RELATED: FDA slaps AstraZeneca, Fibrogen with last-minute roxadustat AdComm, cuing another delay for anemia drug

Still, the data pointed to an imbalance in MACE that slightly favored the control arm in both subgroups. The FDA tried to explain the seemingly greater imbalance in the nondialysis-dependent trials to higher dropout rates for placebo.

Epogen and Procrit are known to pose serious cardiovascular threats and are therefore not approved to treat less severe kidney disease patients who don’t require dialysis. AZ and FibroGen's roxa is the first in a class of drugs called HIF-PHIs, which induce the production of red blood cells by mimicking a low oxygen environment.

In pursuing the candidate, the companies have argued the med, with its novel mechanism of action, could avoid the heart problem by Epogen/Procrit and could therefore be suitable for more anemia patients.

Industry watchers have previously pegged blockbuster peak sales potential for the drug on the assumption that it could steal market share from the current standard-of-care erythropoiesis stimulating agents and expand into nondialysis patients.

RELATED: FibroGen admits to messing with roxadustat safety data, upending hopes for the AZ-partnered anemia drug

But those hopes took a hit in late 2020 when the FDA delayed its decision with a request for more data analyses. Then the companies unveiled the surprising FDA advisory committee requirement in March.

The most serious setback came in April, when FibroGen acknowledged that it had changed criteria used to analyze heart safety data for roxadustat. The data alternations made the final data appear more favorable for the drug, and the company has yet to outline the culprit in the data doctoring.

Now the FDA staff's targeting of the blood clots problem represents yet another blow to roxa’s blockbuster case. There’s however a silver lining.

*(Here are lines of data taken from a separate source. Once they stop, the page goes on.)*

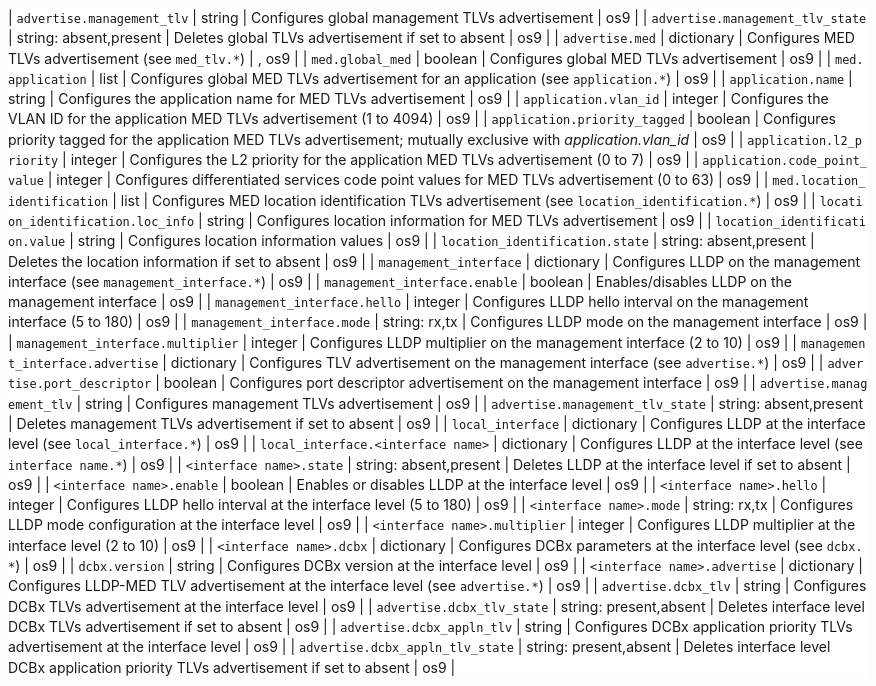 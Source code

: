 | ``advertise.management_tlv`` | string     | Configures global management TLVs advertisement | os9 |
| ``advertise.management_tlv_state`` | string: absent,present     | Deletes global TLVs advertisement if set to absent | os9 |
| ``advertise.med`` | dictionary     | Configures MED TLVs advertisement (see ``med_tlv.*``) | , os9 |
| ``med.global_med`` | boolean     | Configures global MED TLVs advertisement | os9 |
| ``med.application`` | list     | Configures global MED TLVs advertisement for an application (see ``application.*``) | os9 |
| ``application.name`` | string     | Configures the application name for MED TLVs advertisement | os9 |
| ``application.vlan_id`` | integer     | Configures the VLAN ID for the application MED TLVs advertisement (1 to 4094) | os9 |
| ``application.priority_tagged`` | boolean     | Configures priority tagged for the application MED TLVs advertisement; mutually exclusive with *application.vlan_id* | os9 |
| ``application.l2_priority`` | integer     | Configures the L2 priority for the application MED TLVs advertisement (0 to 7) | os9 | 
| ``application.code_point_value`` | integer     | Configures differentiated services code point values for MED TLVs advertisement (0 to 63) | os9 |
| ``med.location_identification`` | list     | Configures MED location identification TLVs advertisement (see ``location_identification.*``) | os9 |
| ``location_identification.loc_info`` | string     | Configures location information for MED TLVs advertisement | os9 |
| ``location_identification.value`` | string     | Configures location information values | os9 |
| ``location_identification.state`` | string: absent,present   | Deletes the location information if set to absent | os9 |
| ``management_interface`` | dictionary     | Configures LLDP on the management interface (see ``management_interface.*``)     | os9 |
| ``management_interface.enable``  | boolean         | Enables/disables LLDP on the management interface | os9 |
| ``management_interface.hello`` | integer | Configures LLDP hello interval on the management interface (5 to 180) | os9 |
| ``management_interface.mode``  | string: rx,tx   | Configures LLDP mode on the management interface | os9 |
| ``management_interface.multiplier`` | integer | Configures LLDP multiplier on the management interface (2 to 10) | os9 |
| ``management_interface.advertise`` | dictionary     | Configures TLV advertisement on the management interface (see ``advertise.*``)     | os9 |
| ``advertise.port_descriptor`` | boolean     | Configures port descriptor advertisement on the management interface  | os9 |
| ``advertise.management_tlv`` | string     | Configures management TLVs advertisement  | os9 |
| ``advertise.management_tlv_state`` | string: absent,present     | Deletes management TLVs advertisement if set to absent | os9 |
| ``local_interface`` | dictionary     | Configures LLDP at the interface level (see ``local_interface.*``) | os9 |
| ``local_interface.<interface name>`` | dictionary     | Configures LLDP at the interface level (see ``interface name.*``)     | os9 |
| ``<interface name>.state`` | string: absent,present   | Deletes LLDP at the interface level if set to absent | os9 |
|  ``<interface name>.enable``  | boolean         | Enables or disables LLDP at the interface level | os9 |
| ``<interface name>.hello`` | integer | Configures LLDP hello interval at the interface level (5 to 180) | os9 |
| ``<interface name>.mode``  | string: rx,tx   | Configures LLDP mode configuration at the interface level | os9 |
| ``<interface name>.multiplier`` | integer | Configures LLDP multiplier at the interface level (2 to 10) |  os9 |
| ``<interface name>.dcbx`` | dictionary  | Configures DCBx parameters at the interface level (see ``dcbx.*``)     | os9 |
| ``dcbx.version`` | string     | Configures DCBx version at the interface level  | os9 |
| ``<interface name>.advertise`` | dictionary     | Configures LLDP-MED TLV advertisement at the interface level (see ``advertise.*``)     | os9 |
| ``advertise.dcbx_tlv`` | string     | Configures DCBx TLVs advertisement at the interface level | os9 |
| ``advertise.dcbx_tlv_state`` | string: present,absent     | Deletes interface level DCBx TLVs advertisement if set to absent | os9 |
| ``advertise.dcbx_appln_tlv`` | string     | Configures DCBx application priority TLVs advertisement at the interface level |  os9 |
| ``advertise.dcbx_appln_tlv_state`` | string: present,absent     | Deletes interface level DCBx application priority TLVs advertisement if set to absent | os9 |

RELATED: GSK's Duvroq, Akebia's Vafseo win global first nods in Japan to challenge Astellas' anemia drug

As the FDA noted in its exploratory analyses, higher rates of hemoglobin were found to be associated with higher rates of thromboembolic events. FibroGen suggests that the information points to a way to reduce safety risks by lowering roxa’s starting dose. The FDA seems open to the idea, saying the theory “seems plausible, but is unproven.”

In addition to the heart problem, the FDA also noted an unexpected signal of serious infections. Staffers also pointed to sepsis as “an obvious concern.”

Overall, there are “too many risks and scenarios that preclude an obvious win” for roxa, Jefferies analyst Michael Yee wrote in a note to investors Tuesday. In their separate notes to investors, both Jefferies analyst Peter Welford and SVB Leerink analyst Geoffrey Porges said the FDA briefing document suggests the agency will likely slap a black box warning for roxa for the risk of thromboembolic events if it approves the drug.

Roxa has been approved in China and Japan under the brand name Evrenzo. After the delay in December, the FDA has yet to set a new decision date for roxa.

Editor's Note: The story has been updated with additional projections from Jefferies' Peter Welford and SVB Leerink's Geoffrey Porges.